Mereka antara lain Sudarmanto Eko, Setyo Eri, Subagjanto, Solly Syahrial dan Sarjono sebagai ketua. Para staf BPK membidangi lingkungan itu, datang ke BAKOSURTANAL dalam rangka mengumpulkan data, terutama berupa peta dan data spasial lainnya, yang dapat digunakan untuk audit tentang kebencanaan. Perhatian mereka terutama terhadap banjir yang terjadi di wilayah Jawa Tengah dan Jawa Timur akhir tahun lalu.

Di PSSDAD, selain Kepala Bidang Inventarisasi SDAD, mereka diterima langsung oleh Kepala Pusat SSDAD, Agus Hermawan Atmadilaga; Kepala Bidang Basis Data SDAD, Nurwadjedi; Kepala Pusat Pelayanan Jasa dan Informasi (Pusjasinfo), Diah Kirana Kresnawati; dan beberapa staf ahli PSSDAD. Sebelumnya, mereka diterima oleh Sekretaris Utama, Sukendra Martha.

Lebih lanjut, Adi Rusmanto menunjukkan bentuk-bentuk Daerah Aliran Sungai (DAS) yang dapat menyebabkan banjir. Seperti DAS Ciliwung yang memiliki bentuk memanjang, sebenarnya tidak terlalu berpotensi untuk menyebabkan banjir. Hal ini ditunjukkan oleh tinggi muka air Ciliwung yang tidak melebihi ambang batas normal meskipun hujan deras selama beberapa hari terjadi di wilayah Jakarta dan sekitarnya beberapa waktu yang lalu. Adapun banjir yang terjadi di jalan-jalan pusat kota pada waktu itu lebih disebabkan oleh tidak adanya daerah resapan di Jakarta dan kondisi saluran air (drainase) yang tidak memadai.

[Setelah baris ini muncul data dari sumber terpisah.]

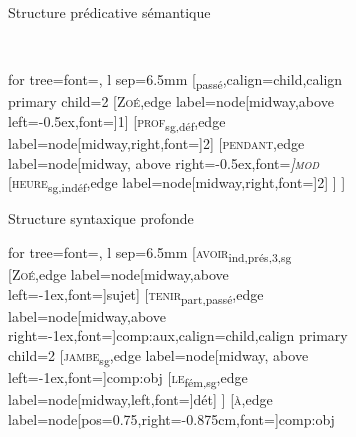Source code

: \begin{figure}
\begin{subfigure}[h]{0.5\textwidth}
		\caption{Structure prédicative sémantique}
	\end{subfigure}%
	\bigskip\medskip\\%
	\begin{subfigure}[b]{0.5\textwidth}
		\begin{forest} for tree={font=\normalfont, l sep=6.5mm}
			[\textsubscript{passé},calign=child,calign primary child=2
				[\textsc{Zoé},edge label={node[midway,above left=-0.5ex,font=\footnotesize]{1}}]
				[\textsc{prof}\textsubscript{sg,déf},edge label={node[midway,right,font=\footnotesize]{2}}]
				[\textsc{pendant},edge label={node[midway, above right=-0.5ex,font=\footnotesize\itshape]{\textsc{mod}}}
					[\textsc{heure}\textsubscript{sg,indéf},edge label={node[midway,right,font=\footnotesize]{2}}]
				]
			]
		\end{forest}
		\caption{Structure syntaxique profonde}
	\end{subfigure}%
	\hfill
	\begin{subfigure}[b]{0.5\textwidth}
		\begin{forest} for tree={font=\normalfont, l sep=6.5mm}
			[\textsc{avoir}\textsubscript{ind,prés,3,sg}
				[\textsc{Zoé},edge label={node[midway,above left=-1ex,font=\footnotesize]{sujet}}]
				[\textsc{tenir}\textsubscript{part,passé},edge label={node[midway,above right=-1ex,font=\footnotesize]{comp{\NoAutoSpacing :}aux}},calign=child,calign primary child=2
					[\textsc{jambe}\textsubscript{sg},edge label={node[midway, above left=-1ex,font=\footnotesize]{comp{\NoAutoSpacing :}obj}}
						[\textsc{le}\textsubscript{fém,sg},edge label={node[midway,left,font=\footnotesize]{dét}}]
					]
					[\textsc{à},edge label={node[pos=0.75,right=-0.875cm,font=\footnotesize]{comp:obj}}

\end{forest}
\end{subfigure}
\end{figure}
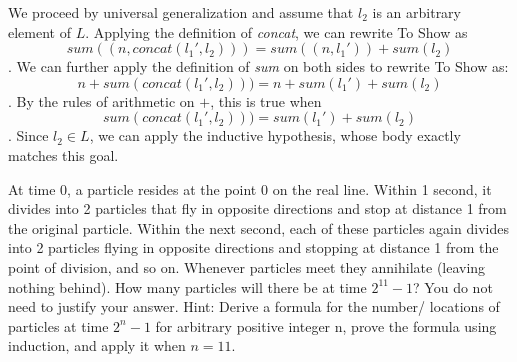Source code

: \begin{description}
\begin{enumerate}
{\begin{itemize}
We proceed by universal generalization and assume that $l_2$ is an arbitrary element of $L$. Applying the definition of \textit{concat}, we can rewrite To Show as $$\textit{sum}((n, \textit{concat}(l_1', l_2))) = \textit{sum}((n, l_1')) + \textit{sum}(l_2)$$. We can further apply the definition of \textit{sum} on both sides to rewrite To Show as: $$n + \textit{sum}(\textit{concat}(l_1', l_2))) = n + \textit{sum}(l_1') + \textit{sum}(l_2)$$. By the rules of arithmetic on $+$, this is true when $$\textit{sum}(\textit{concat}(l_1', l_2))) = \textit{sum}(l_1') + \textit{sum}(l_2)$$. Since $l_2 \in L$, we can apply the inductive hypothesis, whose body exactly matches this goal.

\end{itemize}
}
\fi

\end{enumerate}


\item[13. Induction and Recursion] 
At time 0, a particle resides at the point 0 on the real line.  
Within 1 second, it divides into 2 particles that fly in opposite directions and 
stop at distance 1 from the original particle. Within the next second, 
each of these particles again divides into 2 particles flying in opposite directions 
and stopping at distance 1 from the point of division, and so on. 
Whenever particles meet they annihilate (leaving nothing behind). 
How many particles will there be at time $2^{11} -1$? 
You do not need to justify your answer. 
Hint: Derive a formula for the number/ locations of particles at time $2^n-1$ for arbitrary 
positive integer n, prove the formula using induction, and apply it when $n=11$.

\ifsolution
{}
\end{description}

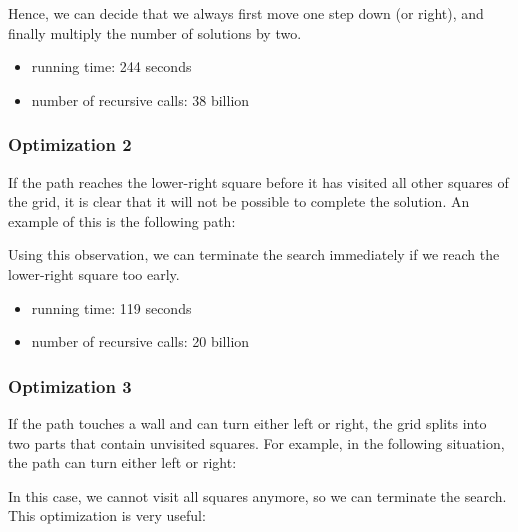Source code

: Hence, we can decide that we always first
move one step down (or right),
and finally multiply the number of solutions by two.

\begin{itemize}
\item
running time: 244 seconds
\item
number of recursive calls: 38 billion
\end{itemize}

\subsubsection{Optimization 2}

If the path reaches the lower-right square
before it has visited all other squares of the grid,
it is clear that
it will not be possible to complete the solution.
An example of this is the following path:

\begin{center}
\end{center}
Using this observation, we can terminate the search
immediately if we reach the lower-right square too early.
\begin{itemize}
\item
running time: 119 seconds
\item
number of recursive calls: 20 billion
\end{itemize}

\subsubsection{Optimization 3}

If the path touches a wall
and can turn either left or right,
the grid splits into two parts
that contain unvisited squares.
For example, in the following situation,
the path can turn either left or right:

\begin{center}
\end{center}
In this case, we cannot visit all squares anymore,
so we can terminate the search.
This optimization is very useful:

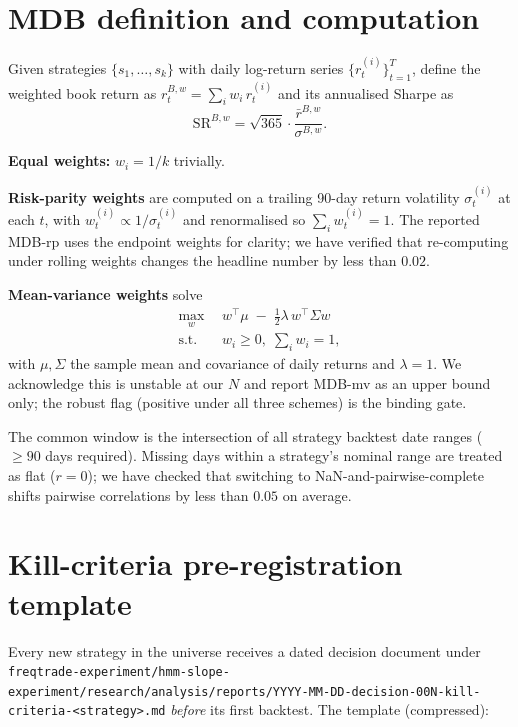 \documentclass[11pt]{article}
\begin{document}
\section{MDB definition and computation}
\label{app:mdb}

Given strategies $\{s_1, \ldots, s_k\}$ with daily log-return series
$\{r^{(i)}_t\}_{t=1}^T$, define the weighted book return as
$r^{B,w}_t = \sum_i w_i \, r^{(i)}_t$ and its annualised Sharpe as
\begin{equation}
\mathrm{SR}^{B,w} = \sqrt{365} \cdot \frac{\bar{r}^{B,w}}{\sigma^{B,w}}.
\end{equation}

\textbf{Equal weights:} $w_i = 1/k$ trivially.

\textbf{Risk-parity weights} are computed on a trailing 90-day return volatility
$\sigma^{(i)}_t$ at each $t$, with $w^{(i)}_t \propto 1/\sigma^{(i)}_t$ and
renormalised so $\sum_i w^{(i)}_t = 1$. The reported MDB-rp uses the
endpoint weights for clarity; we have verified that re-computing under
rolling weights changes the headline number by less than $0.02$.

\textbf{Mean-variance weights} solve
\begin{align}
\max_w \;& \, w^\top \mu \;-\; \tfrac{1}{2} \lambda \, w^\top \Sigma w \\
\text{s.t.} \;& \, w_i \geq 0,\; \sum_i w_i = 1,
\end{align}
with $\mu, \Sigma$ the sample mean and covariance of daily returns and
$\lambda = 1$. We acknowledge this is unstable at our $N$ and report
MDB-mv as an upper bound only; the robust flag (positive under all three
schemes) is the binding gate.

The common window is the intersection of all strategy backtest date ranges
($\geq 90$ days required). Missing days within a strategy's nominal range
are treated as flat ($r = 0$); we have checked that switching to
NaN-and-pairwise-complete shifts pairwise correlations by less than $0.05$
on average.

\section{Kill-criteria pre-registration template}
\label{app:template}

Every new strategy in the universe receives a dated decision document under
\texttt{freqtrade-experiment/hmm-slope-experiment/research/analysis/reports/YYYY-MM-DD-decision-00N-kill-criteria-<strategy>.md}
\emph{before} its first backtest. The template (compressed):
\end{document}
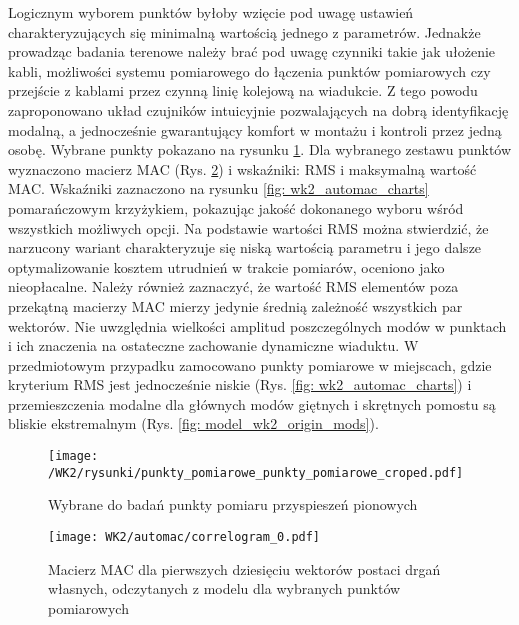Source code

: Logicznym wyborem punktów byłoby wzięcie pod uwagę ustawień charakteryzujących się minimalną wartością jednego z parametrów. Jednakże prowadząc badania terenowe należy brać pod uwagę czynniki takie jak ułożenie kabli, możliwości systemu pomiarowego do łączenia punktów pomiarowych czy przejście z kablami przez czynną linię kolejową na wiadukcie. Z tego powodu zaproponowano układ czujników intuicyjnie pozwalających na dobrą identyfikację modalną, a jednocześnie gwarantujący komfort w montażu i kontroli przez jedną osobę. Wybrane punkty pokazano na rysunku \ref{fig: wk2_automac_points_choosen}. Dla wybranego zestawu punktów wyznaczono macierz MAC (Rys. \ref{fig: wk2_automac_correlogram}) i wskaźniki: RMS i maksymalną wartość MAC. Wskaźniki zaznaczono na rysunku \ref{fig: wk2_automac_charts} pomarańczowym krzyżykiem, pokazując jakość dokonanego wyboru wśród wszystkich możliwych opcji. Na podstawie wartości RMS można stwierdzić, że narzucony wariant charakteryzuje się niską wartością parametru i jego dalsze optymalizowanie kosztem utrudnień w trakcie pomiarów, oceniono jako nieopłacalne. Należy również zaznaczyć, że wartość RMS elementów poza przekątną macierzy MAC mierzy jedynie średnią zależność wszystkich par wektorów. Nie uwzględnia wielkości amplitud poszczególnych modów w punktach i ich znaczenia na ostateczne zachowanie dynamiczne wiaduktu. W przedmiotowym przypadku zamocowano punkty pomiarowe w miejscach, gdzie kryterium RMS jest jednocześnie niskie (Rys. \ref{fig: wk2_automac_charts}) i przemieszczenia modalne dla głównych modów giętnych i skrętnych pomostu są bliskie ekstremalnym (Rys. \ref{fig: model_wk2_origin_mods}).


\begin{figure}[hbt!]
	\centering
	\texttt{[image: /WK2/rysunki/punkty\_pomiarowe\_punkty\_pomiarowe\_croped.pdf]}
	\captionsetup{justification=centering}
	\caption{Wybrane do badań punkty pomiaru przyspieszeń pionowych}
	\label{fig: wk2_automac_points_choosen}
\end{figure}


\begin{figure}[hbt!]
	\centering
	\texttt{[image: WK2/automac/correlogram\_0.pdf]}
	\captionsetup{justification=centering}
	\caption{Macierz MAC dla pierwszych dziesięciu wektorów postaci drgań własnych, odczytanych z modelu dla wybranych punktów pomiarowych}
	\label{fig: wk2_automac_correlogram}
\end{figure}


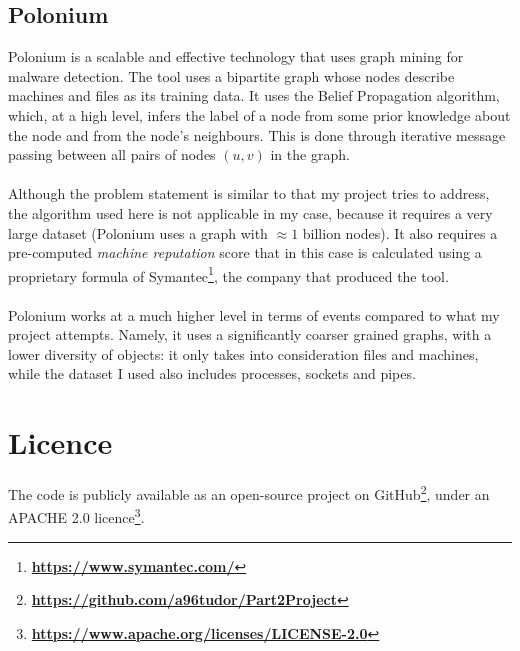 	\subsection{Polonium}
	Polonium is a scalable and effective technology that uses graph mining for malware detection. The tool uses a bipartite graph whose nodes describe machines and files as its training data. It uses the Belief Propagation algorithm, which, at a high level, infers the label of a node from some prior knowledge about the node and from the node's neighbours. This is done through iterative message passing between all pairs of nodes $(u, v)$ in the graph. 
	\\ \\
	Although the problem statement is similar to that my project tries to address, the algorithm used here is not applicable in my case, because it requires a very large dataset (Polonium uses a graph with $\approx 1$ billion nodes). It also requires a pre-computed \textit{machine reputation} score that in this case is calculated using a proprietary formula of Symantec\footnote{\textbf{\url{https://www.symantec.com/}}}, the company that produced the tool. 
	\\ \\
	Polonium works at a much higher level in terms of events compared to what my project attempts. Namely, it uses a significantly coarser grained graphs, with a lower diversity of objects: it only takes into consideration files and machines, while the dataset I used also includes processes, sockets and pipes. 
	
	\section{Licence} 
	The code is publicly available as an open-source project on GitHub\footnote{\textbf{\url{https://github.com/a96tudor/Part2Project}}}, under an APACHE 2.0 licence\footnote{\textbf{\url{https://www.apache.org/licenses/LICENSE-2.0}}}. 

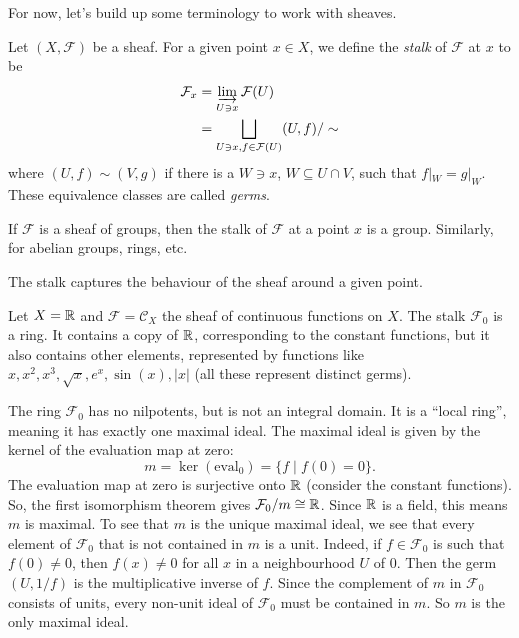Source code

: For now, let's build up some terminology to work with sheaves.

\begin{definition}[Stalk]
    Let $(X, \mathcal{F})$ be a sheaf. For a given point $x \in X$, we define the \emph{stalk} of $\mathcal{F}$ at $x$ to be 
    \begin{align*}
        \mathcal{F}_x & = \varinjlim_{U \ni x} \mathcal{F}(U) \\
        & = \bigsqcup_{U \ni x, f \in \mathcal{F}(U)} (U,f) \slash \sim
    \end{align*}
    where $(U,f) \sim (V, g)$ if there is a $W \ni x$, $W \subseteq U \cap V$, such that $f|_W = g|_W$. These equivalence classes are called \emph{germs}.
  \end{definition}

  If \(\mathcal{F}\) is a sheaf of groups, then the stalk of \(\mathcal{F}\) at a point \(x\) is a group.
  Similarly, for abelian groups, rings, etc.

The stalk captures the behaviour of the sheaf around a given point. 
\begin{example}
  Let $X = \R$ and $\mathcal{F} = \mathcal{C}_X$ the sheaf of continuous functions on $X$.
  The stalk $\mathcal{F}_0$ is a ring.
  It contains a copy of $\R$, corresponding to the constant functions, but it also contains other elements, represented by functions like $x, x^2, x^3, \sqrt{x}, e^x, \sin(x), |x|$ (all these represent distinct germs).

  The ring \(\mathcal{F}_0\) has no nilpotents, but is not an integral domain.
  It is a ``local ring'', meaning it has exactly one maximal ideal.
  The maximal ideal is given by the kernel of the evaluation map at zero:
    \[
        m = \ker (\text{eval}_0) = \{f \; | \; f(0) = 0\}.
    \]
    The evaluation map at zero is surjective onto $\R$ (consider the constant functions).
    So, the first isomorphism theorem gives $\mathcal{F}_0 \slash m \cong \R$.
    Since $\R$ is a field, this means $m$ is maximal.
    To see that \(m\) is the unique maximal ideal, we see that every element of \(\mathcal{F}_0\) that is not contained in \(m\) is a unit.
    Indeed, if \(f \in \mathcal{F}_0\) is such that \(f(0) \neq 0\), then \(f(x) \neq 0 \) for all \(x\) in a neighbourhood \(U\) of \(0\).
    Then the germ \((U, 1/f)\) is the multiplicative inverse of \(f\).
    Since the complement of \(m\) in \(\mathcal{F}_0\) consists of units, every non-unit ideal of \(\mathcal{F}_0\) must be contained in \(m\).
    So \(m\) is the only maximal ideal.
  \end{example}
  






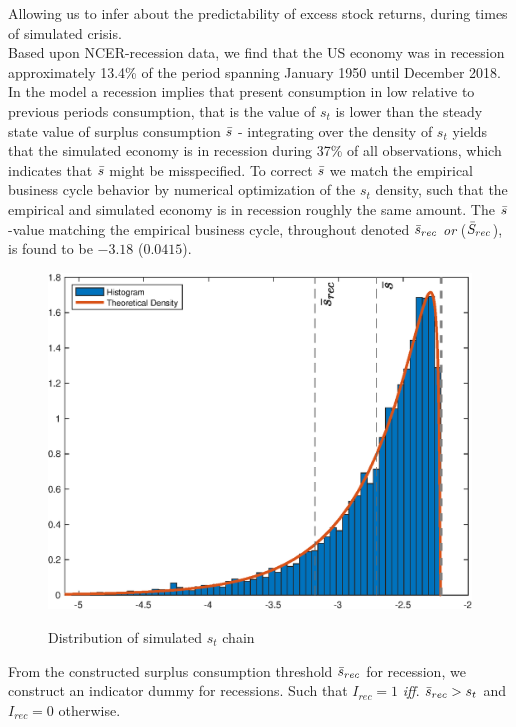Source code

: Allowing us to infer about the predictability of excess stock returns, during times of simulated crisis. 
\newline
\\
Based upon NCER-recession data, we find that the US economy was in recession approximately 13.4\% of the period spanning January 1950 until December 2018.  In the model a recession implies that present consumption in low relative to previous periods consumption, that is the value of $s_t$ is lower than the steady state value of surplus consumption $\Bar{s}$ - integrating over the density of $s_t$ yields that the simulated economy is in recession during 37\% of all observations, which indicates that $\Bar{s}$ might be misspecified. To correct $\Bar{s}$ we match the empirical business cycle behavior by numerical optimization of the $s_t$ density, such that the empirical and simulated economy is in recession roughly the same amount. The $\Bar{s}$-value matching the empirical business cycle, throughout denoted $\Bar{s}_{rec}$ \textit{or} ($\Bar{S}_{rec}$), is found to be $-3.18$ ($0.0415$).





\begin{figure}[H]
    \centering
    \caption{Distribution of simulated $s_t$ chain}
    \includegraphics[width=\textwidth]{Figures/DistributionS_t.eps}
    \label{fig:DistriSt}
\end{figure}
From the constructed surplus consumption threshold $\Bar{s}_{rec}$ for recession, we construct an indicator dummy for recessions. Such that $I_{rec} = 1$ \textit{iff}. $\Bar{s}_{rec} > s_t$ and $I_{rec}=0$ otherwise.

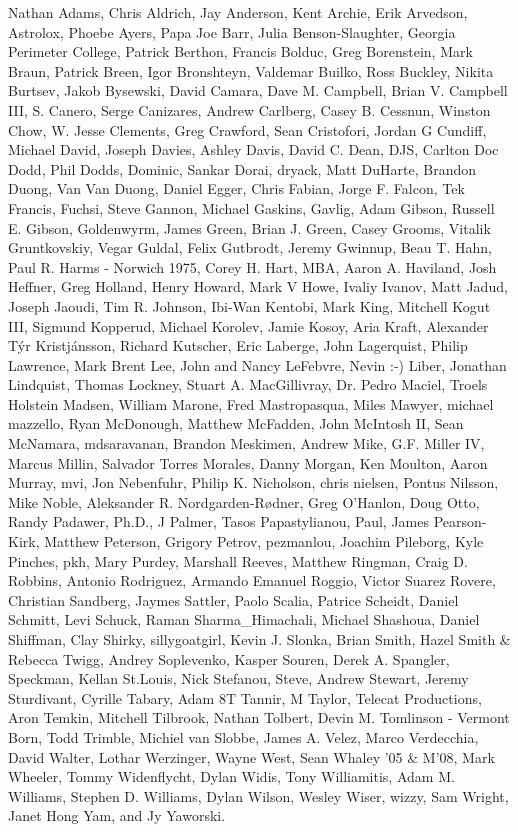 \documentclass[11pt,final]{book}
\begin{document}
\begin{description}
Nathan Adams,
Chris Aldrich,
Jay Anderson,
Kent Archie,
Erik Arvedson,
Astrolox,
Phoebe Ayers,
Papa Joe Barr,
Julia Benson-Slaughter, Georgia Perimeter College,
Patrick Berthon,
Francis Bolduc,
Greg Borenstein,
Mark Braun,
Patrick Breen,
Igor Bronshteyn,
Valdemar Buil\-ko,
Ross Buckley,
Nikita Burtsev,
Jakob Bysewski,
David Camara,
Dave M. Campbell,
Brian V. Campbell III,
S. Canero,
Serge Canizares,
Andrew Carlberg,
Casey B. Cessnun,
Winston Chow,
W. Jesse Clements,
Greg Crawford,
Sean Cristofori,
Jordan G Cundiff,
Michael David,
Joseph Davies,
Ashley Davis,
David C. Dean,
DJS,
Carlton Doc Dodd,
Phil Dodds,
Dominic,
Sankar Dorai,
dryack,
Matt DuHarte,
Brandon Duong,
Van Van Duong,
Daniel Egger,
Chris Fabian,
Jorge F. Falcon,
Tek Francis,
Fuchsi,
Steve Gannon,
Michael Gaskins,
Gavlig,
Adam Gibson,
Russell E. Gibson,
Goldenwyrm,
James Green,
Brian J. Green,
Casey Grooms,
Vitalik Gruntkovskiy,
Vegar Guldal,
Felix Gutbrodt,
Jeremy Gwinnup,
Beau T. Hahn,
Paul R. Harms - Norwich 1975,
Corey H. Hart, MBA,
Aaron A. Haviland,
Josh Heffner,
Greg Holland,
Henry Howard,
Mark V Howe,
Ivaliy Ivanov,
Matt Jadud,
Joseph Jaoudi,
Tim R. Johnson,
Ibi-Wan Kentobi,
Mark King,
Mitchell Kogut III,
Sigmund Kopperud,
Michael Korolev,
Jamie Kosoy,
Aria Kraft,
Alexander T{\'{y}}r Kristj{\'{a}}nsson,
Richard Kutscher,
Eric Laberge,
John Lagerquist,
Philip Lawrence,
Mark Brent Lee,
John and Nancy LeFebvre,
Nevin :-) Liber,
Jonathan Lindquist,
Thomas Lockney,
Stuart A. MacGillivray,
Dr. Pedro Maciel,
Troels Holstein Madsen,
William Marone,
Fred Mastropasqua,
Miles Mawyer,
michael mazzello,
Ryan McDonough,
Matthew McFadden,
John McIntosh II,
Sean McNamara,
mdsaravanan,
Brandon Meskimen,
Andrew Mike,
G.F. Miller IV,
Marcus Millin,
Salvador Torres Morales,
Danny Morgan,
Ken Moulton,
Aaron Murray,
mvi,
Jon Nebenfuhr,
Philip K. Nicholson,
chris nielsen,
Pontus Nilsson,
Mike Noble,
Aleksander R. Nord\-gar\-den-R{\o}d\-ner,
Greg O'Han\-lon,
Doug Otto,
Randy Padawer, Ph.D.,
J Palmer,
Tasos Papastylianou,
Paul,
James Pearson-Kirk,
Matthew Peterson,
Grigory Petrov,
pezmanlou,
Joachim Pileborg,
Kyle Pinches,
pkh,
Mary Purdey,
Marshall Reeves,
Matthew Ringman,
Craig D. Robbins,
Antonio Rodriguez,
Armando Emanuel Roggio,
Victor Suarez Rovere,
Christian Sandberg,
Jaymes Sattler,
Paolo Scalia,
Patrice Scheidt,
Daniel Schmitt,
Levi Schuck,
Raman Sharma\_Himachali,
Michael Shashoua,
Daniel Shiffman,
Clay Shirky,
sillygoatgirl,
Kevin J. Slonka,
Brian Smith,
Hazel Smith \& Rebecca Twigg,
Andrey Soplevenko,
Kasper Souren,
Derek A. Spangler,
Speckman,
Kellan St.Louis,
Nick Stefanou,
Steve,
Andrew Stewart,
Jeremy Sturdivant,
Cyrille Tabary,
Adam 8T Tannir,
M Taylor,
Telecat Productions,
Aron Temkin,
Mitchell Tilbrook,
Nathan Tolbert,
Devin M. Tomlinson - Vermont Born,
Todd Trimble,
Michiel van Slobbe,
James A. Velez,
Marco Verdecchia,
David Walter,
Lothar Werzinger,
Wayne West,
Sean Whaley '05 \& M'08,
Mark Wheeler,
Tommy Widenflycht,
Dylan Widis,
Tony Williamitis,
Adam M. Williams,
Stephen D. Williams,
Dylan Wilson,
Wesley Wiser,
wizzy,
Sam Wright,
Janet Hong Yam,
and
Jy Yaworski.


 \end{description}
\end{document}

Lain halnya yang terjadi pada sungai-sungai besar seperti Citarum atau Bengawan Solo, yang memiliki tipe seperti balon, besar di bagian hulu, memiliki potensi yang besar mengakibatkan banjir. Demikian tambah Nurwadjedi, melengkapi penjelasan Adi Rusmanto. Namun, semuanya itu tergantung pada intensitas curah hujan.

Sebagaimana yang terjadi di DAS Bengawan Solo akhir tahun lalu. Curah hujan yang sangat tinggi di bagian hulu, meliputi suatu wilayah yang sangat luas, menyebabkan kemampuan sungai untuk menampung dan mengalirkan air sangat rendah. Kondisi ini semakin parah akibat perubahan liputan lahan yang terjadi di sepanjang Bengawan Solo, yang sebagian besar telah berubah menjadi permukiman.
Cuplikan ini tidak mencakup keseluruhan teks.